- Born: November 1969 (age 56)
- Education: Cambridge University
- Occupation: Businessman
- Spouse: Shalni Arora
- Children: 2 daughters
- Relatives: Bobby Arora (brother) Robin Arora (brother)

= Simon Arora =

British billionaire businessman, and former CEO (born 1969)

Simon Arora (born November 1969) is a British billionaire businessman, and former CEO of the retail chain B&M.

==Early life==
Simon Arora was born in November 1969 to Indian parents. His businessman father had emigrated to the UK from Delhi in the 1960s. He studied law at Fitzwilliam College, Cambridge, and worked at his father's cash and carry.

==Career==
Arora worked as an analyst for McKinsey, 3i and Barclays.

In 1995, he went into business with his younger brother Bobby Arora, importing homewares from Asia and supplying them to UK retail chains, before buying B&M in 2004, which was then a struggling grocery chain based in Blackpool.

In 2017, Simon and Bobby Arora cashed in £215m of shares and reduced their stake in B&M by a quarter, three years after taking it public.

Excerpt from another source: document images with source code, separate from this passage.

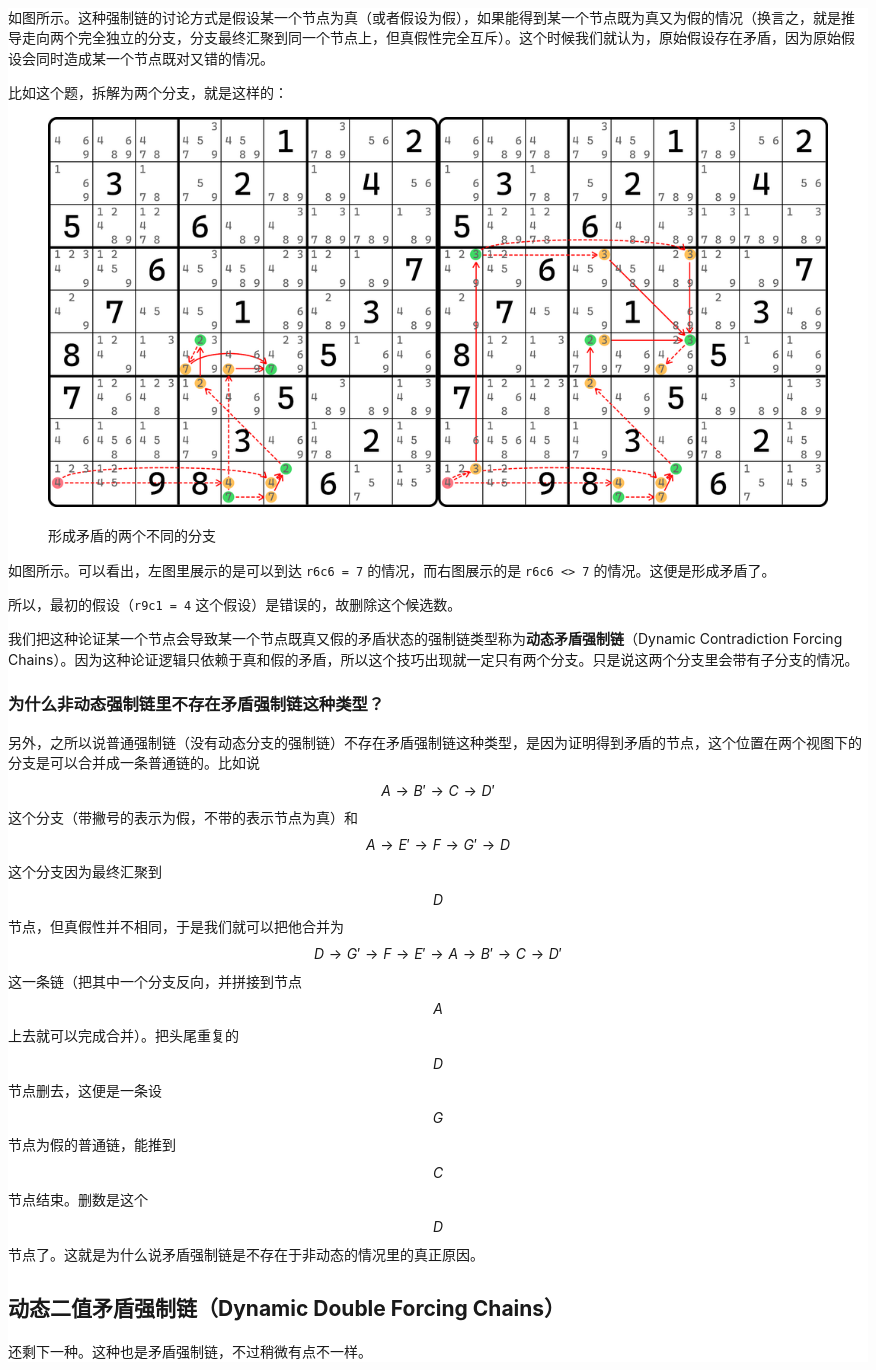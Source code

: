 如图所示。这种强制链的讨论方式是假设某一个节点为真（或者假设为假），如果能得到某一个节点既为真又为假的情况（换言之，就是推导走向两个完全独立的分支，分支最终汇聚到同一个节点上，但真假性完全互斥）。这个时候我们就认为，原始假设存在矛盾，因为原始假设会同时造成某一个节点既对又错的情况。

比如这个题，拆解为两个分支，就是这样的：

<figure><img src="../../.gitbook/assets/images_0380.png" alt=""><figcaption><p>形成矛盾的两个不同的分支</p></figcaption></figure>

如图所示。可以看出，左图里展示的是可以到达 `r6c6 = 7` 的情况，而右图展示的是 `r6c6 <> 7` 的情况。这便是形成矛盾了。

所以，最初的假设（`r9c1 = 4` 这个假设）是错误的，故删除这个候选数。

我们把这种论证某一个节点会导致某一个节点既真又假的矛盾状态的强制链类型称为**动态矛盾强制链**（Dynamic Contradiction Forcing Chains）。因为这种论证逻辑只依赖于真和假的矛盾，所以这个技巧出现就一定只有两个分支。只是说这两个分支里会带有子分支的情况。

### 为什么非动态强制链里不存在矛盾强制链这种类型？ <a href="#why-contradiction-forcing-chains-may-not-exist-in-non-dynamic-chaining" id="why-contradiction-forcing-chains-may-not-exist-in-non-dynamic-chaining"></a>

另外，之所以说普通强制链（没有动态分支的强制链）不存在矛盾强制链这种类型，是因为证明得到矛盾的节点，这个位置在两个视图下的分支是可以合并成一条普通链的。比如说 $$A \to B' \to C \to D'$$ 这个分支（带撇号的表示为假，不带的表示节点为真）和 $$A \to E' \to F \to G' \to D$$ 这个分支因为最终汇聚到 $$D$$ 节点，但真假性并不相同，于是我们就可以把他合并为 $$D \to G' \to F \to E' \to A \to B' \to C \to D'$$ 这一条链（把其中一个分支反向，并拼接到节点 $$A$$ 上去就可以完成合并）。把头尾重复的 $$D$$ 节点删去，这便是一条设 $$G$$ 节点为假的普通链，能推到 $$C$$ 节点结束。删数是这个 $$D$$ 节点了。这就是为什么说矛盾强制链是不存在于非动态的情况里的真正原因。

## 动态二值矛盾强制链（Dynamic Double Forcing Chains） <a href="#dynamic-double-forcing-chains" id="dynamic-double-forcing-chains"></a>

还剩下一种。这种也是矛盾强制链，不过稍微有点不一样。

As of May 2019, the Arora brothers (Simon, Bobby and Robin) jointly have a net worth of £2.26 billion.

Arora stepped down as CEO of B&M in September 2022 following 17 years in the role. He remains an executive director at the company.

===Covid-19 rates relief===
In March 2020, as a result of the COVID-19 pandemic in the United Kingdom, Rishi Sunak, then Chancellor of the Exchequer, gave business rates relief and furlough payments to businesses in the hospitality and retail sectors.
B&M was among several businesses classified as 'essential retailers' and as a result was allowed to remain open when other 'non-essential' businesses had to close. In November 2020, B&M and other retailers were subject to a public outcry for having not handed back payments totalling £1.8 billion intended for propping up retailers prevented from trading due to restrictions, despite making record profits. The retailer declared £296m in profit and as a result issued a £250m special dividend despite having received £38m in business rates relief and £3.7m in furlough payments. The Arora brothers received a combined total of £37m of the special dividend due to their 15% shareholding, which was said to be worth at least £750m. The firm agreed to pay £80m in business rate relief it had saved, a move mirrored by major supermarkets including Tesco, Sainsbury's and Morrisons.

==Personal life==
He is married to Shalni Arora, who has a Natural Sciences degree from Cambridge University, and was a co-founder of bio-tech business DxS. They have two daughters.

Arora lives in Hale Barns near Altrincham, next door to his brother Bobby. Arora owns three of the flats at 3–10 Grosvenor Crescent, a Grade II* listed terrace in London's Belgravia district, where he unsuccessfully opposed a legal dispute about concierge services in 2017.

Arora donated £50,000 to the Conservative Party in early 2020.

== Awards ==
Simon Arora was honoured with the Lifetime Achievement Award at the Asian Achievers Awards for his leadership in the retail sector and his contribution to business growth and entrepreneurship.